For his first solo exhibition at Greene Naftali Gallery, On Non-Visibility (until 9 June), the artist Tony Cokes has stationed several animated text-based videos and lightbox displays that bluster and yell with found quotations or excerpted press reports, often to the accompaniment of popular music. “I’m interested in the possibilities of not trafficking in images,” the artist explains. Dating from 1988 to now, the works foreground Cokes’s preoccupation with citation and non-visual materials, the cultural afterlife of speech acts and celebrity rants, and the shadows of power, politics and violence. For Face Value (Kanye West) (2018), Cokes collects the hip-hop artist’s brazen utterances (such as “I am Shakespeare in the flesh”) on solid blue and red tiles, where they appear surgically exposed and strangely mechanical. Something similarly incongruous occurs in the video featuring statements by Donald Trump, sound-tracked to the UK synth-pop band, Pet Shop Boys.
Whether they use oil paint, VR, sound art, animation or robots, the five artists commissioned to create new works for the Guggenheim Museum show One Hand Clapping (until 21 October) are all thinking about the future. “There is a single-vision, homogenous way of understanding the future that is based off wealth and technological developments, and enforced by globalisation,” says the show’s curator Xiaoyu Weng. “We’re losing our imagination for a different kind of future that is locally embedded.” For this third and final installment in the Robert H.N. Ho Family Foundation Chinese Art Initiative, each artist has made work from their “personal, localised perspective”. Duan Jianyu’s oil painting explores the tensions in China’s transitory places where the urban meets the rural, while Wong Ping’s colourful animation Dear, can I give you a hand? (2018) focusses on China’s aging population against the backdrop of the digital economy.

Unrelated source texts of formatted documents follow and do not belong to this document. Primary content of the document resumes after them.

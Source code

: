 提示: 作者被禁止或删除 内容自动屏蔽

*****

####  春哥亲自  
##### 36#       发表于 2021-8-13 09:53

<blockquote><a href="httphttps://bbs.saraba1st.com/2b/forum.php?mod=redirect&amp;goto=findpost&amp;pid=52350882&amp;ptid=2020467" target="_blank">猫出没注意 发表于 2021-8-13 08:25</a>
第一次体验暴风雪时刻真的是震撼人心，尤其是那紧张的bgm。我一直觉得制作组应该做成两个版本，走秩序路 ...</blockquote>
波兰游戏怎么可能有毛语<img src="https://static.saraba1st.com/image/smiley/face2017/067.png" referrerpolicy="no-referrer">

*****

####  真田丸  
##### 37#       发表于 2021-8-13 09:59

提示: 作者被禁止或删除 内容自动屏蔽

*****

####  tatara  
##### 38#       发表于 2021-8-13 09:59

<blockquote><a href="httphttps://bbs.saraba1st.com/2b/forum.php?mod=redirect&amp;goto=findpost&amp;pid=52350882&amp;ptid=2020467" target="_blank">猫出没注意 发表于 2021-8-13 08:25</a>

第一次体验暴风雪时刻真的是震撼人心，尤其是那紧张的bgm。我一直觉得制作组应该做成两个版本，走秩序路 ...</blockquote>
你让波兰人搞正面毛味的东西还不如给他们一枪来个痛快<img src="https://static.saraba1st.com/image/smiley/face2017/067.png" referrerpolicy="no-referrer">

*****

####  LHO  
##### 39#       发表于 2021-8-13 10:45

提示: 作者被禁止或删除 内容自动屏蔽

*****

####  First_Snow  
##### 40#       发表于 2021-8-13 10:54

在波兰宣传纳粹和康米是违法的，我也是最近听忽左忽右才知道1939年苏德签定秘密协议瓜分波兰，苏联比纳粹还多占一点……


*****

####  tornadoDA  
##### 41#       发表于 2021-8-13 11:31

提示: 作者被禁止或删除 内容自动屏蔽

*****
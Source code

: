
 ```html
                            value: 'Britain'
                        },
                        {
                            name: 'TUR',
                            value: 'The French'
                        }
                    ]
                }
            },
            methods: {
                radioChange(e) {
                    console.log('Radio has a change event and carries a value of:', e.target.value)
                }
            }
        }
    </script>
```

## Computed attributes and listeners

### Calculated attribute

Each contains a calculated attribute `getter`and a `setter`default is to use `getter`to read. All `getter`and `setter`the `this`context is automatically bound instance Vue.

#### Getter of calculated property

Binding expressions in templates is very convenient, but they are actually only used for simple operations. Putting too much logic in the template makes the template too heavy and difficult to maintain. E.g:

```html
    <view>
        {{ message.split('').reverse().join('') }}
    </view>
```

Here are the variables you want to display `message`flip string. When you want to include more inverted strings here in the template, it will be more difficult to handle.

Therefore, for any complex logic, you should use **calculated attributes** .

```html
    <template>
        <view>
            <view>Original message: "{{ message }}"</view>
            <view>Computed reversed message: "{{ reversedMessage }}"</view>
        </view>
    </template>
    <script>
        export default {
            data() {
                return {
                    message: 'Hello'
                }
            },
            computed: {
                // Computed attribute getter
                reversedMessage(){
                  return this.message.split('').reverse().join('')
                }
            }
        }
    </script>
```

Discover the path to enlightenment—and the more concrete journeys the Italian scholar Giuseppe Tucci made to Tibet between 1926-48—at the Asia Society’s exhibition Unknown Tibet: the Tucci Expeditions and Buddhist Painting (until 20 May). The show has around 50 paintings from across Tibet, collected by Tucci—one of the first Westerners to visit the region—dating from the 13th to 19th centuries. Separate sections look at the two paths to enlightenment: the Path of the Sutra (religious discourses attributed to a Buddha), which includes a group 14 images from the 17th century that show important followers of the Buddha in gorgeous blue and green landscapes; and the Path of the Tantra, which are the esoteric rituals and meditation practices, with works intended as tools for the path to enlightenment. The material support of the works is also beautiful: take time to look at the sumptuous woven silk fabrics, sometimes fraying, that surround the paintings. The show also includes archival photographs of Tucci’s Tibetan travels.